May Sinclair’s The Dark Night: The Imagist Verse Novel

In this week’s Dispatches from the Secret Library, Dr Oliver Tearle reassesses an experimental work from the 1920s by an underrated author

When he reviewed the published facsimile and drafts of The Waste Land in 1971, the poet-critic William Empson remarked that ‘I would never have believed that the Symbolist programme could be made to work at all, if it had not scored a few resounding triumphs, such as this.’ The Imagist programme, too, seemed to have burned itself out by 1917, when Amy Lowell, who had taken lead of the movement after Ezra Pound’s defection to Vorticism (‘Every kind of geyser from jism bursting up white as ivory, to hate or a storm at sea’), ceased publication of the annual anthologies that had appeared since 1914. Imagism as a movement seemed to be a spent force, having declined, in Pound’s punning compound, into ‘Amy-gism’.

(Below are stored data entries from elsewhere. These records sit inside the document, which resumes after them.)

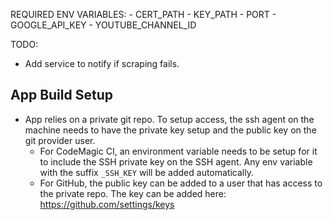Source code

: REQUIRED ENV VARIABLES:
    - CERT_PATH
    - KEY_PATH
    - PORT
    - GOOGLE_API_KEY
    - YOUTUBE_CHANNEL_ID

TODO:

- Add service to notify if scraping fails.




## App Build Setup 
- App relies on a private git repo. To setup access, the ssh agent on the machine needs to have the private key setup and the public key on the git provider user.
    - For CodeMagic CI, an environment variable needs to be setup for it to include the SSH private key on the SSH agent. Any env variable with the suffix `_SSH_KEY` will be added automatically.
    - For GitHub, the public key can be added to a user that has access to the private repo. The key can be added here: https://github.com/settings/keys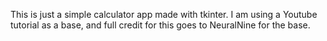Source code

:This is just a simple calculator app made with tkinter. I am using a Youtube tutorial as a base, and full credit for this
goes to NeuralNine for the base.
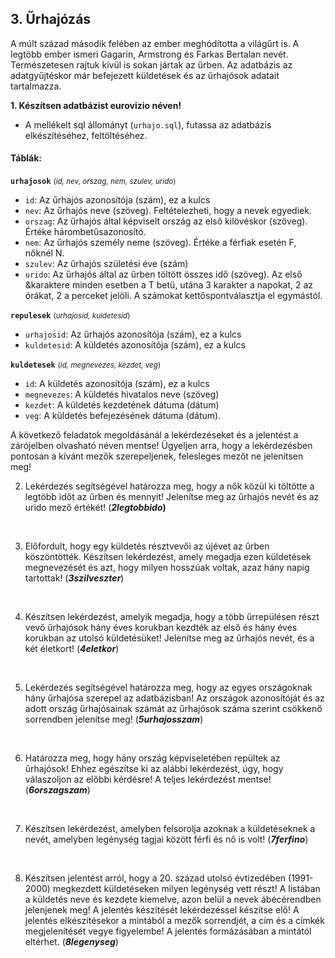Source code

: ## 3. Űrhajózás 

A múlt század második felében az ember meghódította a világűrt is. A legtöbb ember ismeri Gagarin, Armstrong és Farkas Bertalan nevét. Természetesen rajtuk kívül is sokan jártak az űrben. Az adatbázis az adatgyűjtéskor már befejezett küldetések és az űrhajósok adatait tartalmazza.

**1. Készítsen adatbázist eurovizio néven!**

- A mellékelt sql állományt (`urhajo.sql`), futassa az adatbázis elkészítéséhez, feltöltéséhez.

#### Táblák:

**`urhajosok`** <small>(*id, nev, orszag, nem, szulev, urido*)</small>


- `id`: Az űrhajós azonosítója (szám), ez a kulcs
- `nev`: Az űrhajós neve (szöveg). Feltételezheti, hogy a nevek egyediek.
- `orszag`: Az űrhajós által képviselt ország az első kilövéskor (szöveg). Értéke hárombetűsazonosító.
- `nem`: Az űrhajós személy neme (szöveg). Értéke a férfiak esetén F, nőknél N.
- `szulev`: Az űrhajós születési éve (szám)
- `urido`: Az űrhajós által az űrben töltött összes idő (szöveg). Az első &karaktere minden esetben a T betű, utána 3 karakter a napokat, 2 az órákat, 2 a perceket jelöli. A számokat kettőspontválasztja el egymástól. 

**`repulesek`** <small>(*urhajosid, kuldetesid*)</small>

- `urhajosid`: Az űrhajós azonosítója (szám), ez a kulcs
- `kuldetesid`: A küldetés azonosítója (szám), ez a kulcs 

**`kuldetesek`** <small>(*id, megnevezes, kezdet, veg*)</small>

- `id`: A küldetés azonosítója (szám), ez a kulcs
- `megnevezes`: A küldetés hivatalos neve (szöveg)
- `kezdet`: A küldetés kezdetének dátuma (dátum)
- `veg`: A küldetés befejezésének dátuma (dátum). 
  
A következő feladatok megoldásánál a lekérdezéseket és a jelentést a zárójelben olvasható
néven mentse! Ügyeljen arra, hogy a lekérdezésben pontosan a kívánt mezők szerepeljenek,
felesleges mezőt ne jelenítsen meg!
<br>

2. Lekérdezés segítségével határozza meg, hogy a nők közül ki töltötte a legtöbb időt az űrben
és mennyit! Jelenítse meg az űrhajós nevét és az urido mező értékét! (***2legtobbido*)** 
<br>

3. Előfordult, hogy egy küldetés résztvevői az újévet az űrben köszöntötték. Készítsen
lekérdezést, amely megadja ezen küldetések megnevezését és azt, hogy milyen hosszúak
voltak, azaz hány napig tartottak! (***3szilveszter***) 

<br>

4. Készítsen lekérdezést, amelyik megadja, hogy a több űrrepülésen részt vevő űrhajósok hány
éves korukban kezdték az első és hány éves korukban az utolsó küldetésüket! Jelenítse meg
az űrhajós nevét, és a két életkort! (***4eletkor***) 
<br>

5. Lekérdezés segítségével határozza meg, hogy az egyes országoknak hány űrhajósa szerepel
az adatbázisban! Az országok azonosítóját és az adott ország űrhajósainak számát
az űrhajósok száma szerint csökkenő sorrendben jelenítse meg! (***5urhajosszam***) 
<br>

6. Határozza meg, hogy hány ország képviseletében repültek az űrhajósok! Ehhez egészítse ki
az alábbi lekérdezést, úgy, hogy válaszoljon az előbbi kérdésre! A teljes lekérdezést mentse!
(***6orszagszam***)
<br>

7. Készítsen lekérdezést, amelyben felsorolja azoknak a küldetéseknek a nevét, amelyben
legénység tagjai között férfi és nő is volt! (***7ferfino***) 
<br>

8. Készítsen jelentést arról, hogy a 20. század utolsó évtizedében (1991-2000) megkezdett
küldetéseken milyen legénység vett részt! A listában a küldetés neve és kezdete kiemelve,
azon belül a nevek ábécérendben jelenjenek meg! A jelentés készítését lekérdezéssel
készítse elő! A jelentés elkészítésekor a mintából a mezők sorrendjét, a cím és a címkék
megjelenítését vegye figyelembe! A jelentés formázásában a mintától eltérhet. (***8legenyseg***)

But not quite. That’s the official narrative, and where most accounts of Imagism tend to end. Yet May Sinclair (1863-1946) proved that the tenets of Imagism could be put to use for a longer project, much as T. S. Eliot has shown, in The Waste Land, that the shorter Symbolist poems of Laforgue and Mallarmé could help to inspire a modern epic, albeit a fragmentary one.